Diğer bahsedeceğimiz kuraklık ise kar kuraklığıdır. Kar yağışı barajların doluluk oranını en çok etkileyen faktördür aslında. İstanbul, İzmir, Ankara gibi büyük şehirlerde betonlaşmanın çok olması, yeşil alanların az olması kent ısının yüksek seyretmesine neden oluyor sonuç olarak bu kentlere kar yağmıyor yağsa bile yere ulaşmıyor. Kar yağmadığı içinde toprak altı su kaynakları beslenemiyor. Bakıldığında her şey bir zincirin halkası aslında yani kuraklığı tek bir nedene bağlamak çok da doğru bir davranış olmaz.

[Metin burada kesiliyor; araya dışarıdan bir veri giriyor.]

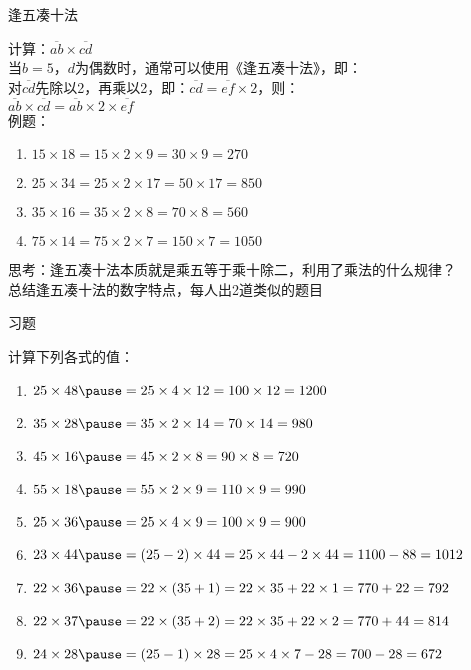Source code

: \documentclass[aspectratio=169]{ctexbeamer} %
\date{\today}
\begin{document}
\begin{frame}[t]{逢五凑十法}
\begin{spacing}{1.2}
\normalsize
计算：$\overline{ab} \times \overline{cd}$ \\
当$b = 5$，$d$为偶数时，通常可以使用《逢五凑十法》，即：\\
对$\overline{cd}$先除以2，再乘以2，即：$\overline{cd} = \overline{ef} \times 2$，则：\\
$\overline{ab} \times \overline{cd} = \overline{ab} \times 2 \times \overline{ef} $ \\
例题：
\begin{enumerate}[label={\arabic*.}]
\item $15 \times 18 = 15 \times 2 \times 9=30 \times 9 = 270$
\item $25 \times 34 = 25 \times 2 \times 17=50 \times 17 = 850$
\item $35 \times 16 = 35 \times 2 \times 8=70 \times 8 = 560$
\item $75 \times 14 = 75 \times 2 \times 7=150 \times 7 = 1050$
\end{enumerate}
\alert{思考：逢五凑十法本质就是乘五等于乘十除二，利用了乘法的什么规律？} \\
\alert{总结逢五凑十法的数字特点，每人出2道类似的题目} \\
\end{spacing}
\end{frame}

\begin{frame}[t]{习题}
\begin{spacing}{1.2}
\normalsize
计算下列各式的值：
\begin{enumerate}[label={\arabic*.}]
\item $25 \times 48 \pause = 25 \times 4 \times 12 = 100 \times 12 = 1200$
\item $35 \times 28 \pause = 35 \times 2 \times 14 = 70 \times 14 = 980$
\item $45 \times 16 \pause = 45 \times 2 \times 8 = 90 \times 8 = 720$
\item $55 \times 18 \pause = 55 \times 2 \times 9 = 110 \times 9 = 990$
\item $25 \times 36 \pause = 25 \times 4 \times 9 = 100 \times 9 = 900$
\item $23 \times 44 \pause = (25 - 2) \times 44 = 25 \times 44 - 2 \times 44 = 1100 - 88 = 1012$
\item $22 \times 36 \pause = 22 \times (35+1) = 22 \times 35 + 22 \times 1 = 770 + 22 = 792$
\item $22 \times 37 \pause = 22 \times (35+2) = 22 \times 35 + 22 \times 2 = 770 + 44 = 814$
\item $24 \times 28 \pause = (25-1) \times 28 = 25 \times 4 \times 7 - 28 = 700 - 28 = 672$
\end{enumerate}

\end{spacing}
\end{frame}
\end{document}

Bahsetmemiz gereken en önemli konulardan birisi ise barajların bir dip seviyesi olduğudur. Bu demek oluyor ki barajlarda bulunan tüm suyu kullanamayız bunun nedeni ise bu barajlarda yaşayan diğer canlı dostlarımızdır. Tarım ve Orman Bakanlığı İstanbul’da barajların doluluk oranının %27 olduğunu ve eğer hiç yağmur yağmasa bile bu suyun yaklaşık 3 ay boyunca İstanbul’a yeteceğini açıkladı. Bu oran Ankara’da %13 ile 5 aya, İzmir’de %37.5 doluluk oranıyla 5 buçuk aya tekabül etmektedir. Ancak bu oranlar tüm suları kullanırsak gerçek bir oran olur ve tüm suyu kullanamayacağımıza göre susuz kalacağımız günler kapıda.
Demek istediğim şey şu ki eğer paçaları sıvayıp işe koyulmazsak paçalarımızı ıslatabilecek suya hasret kalacağız.